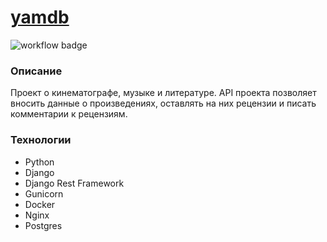 # [yamdb](http://84.201.136.23/redoc/)

![workflow badge](https://github.com/hlystovea/yamdb_final/actions/workflows/yamdb_workflow.yaml/badge.svg)

### Описание
Проект о кинематографе, музыке и литературе. API проекта позволяет вносить данные о произведениях, оставлять на них рецензии и писать комментарии к рецензиям.

### Технологии
- Python
- Django
- Django Rest Framework
- Gunicorn
- Docker
- Nginx
- Postgres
+ + + +
What you should do:
An exact reproduction of the data is needed, with no pictures included.

Answer space:
 # [yamdb](http://84.201.136.23/redoc/)

![workflow badge](https://github.com/hlystovea/yamdb_final/actions/workflows/yamdb_workflow.yaml/badge.svg)

### Описание
Проект о кинематографе, музыке и литературе. API проекта позволяет вносить данные о произведениях, оставлять на них рецензии и писать комментарии к рецензиям.

### Технологии
- Python
- Django
- Django Rest Framework
- Gunicorn
- Docker
- Nginx
- Postgres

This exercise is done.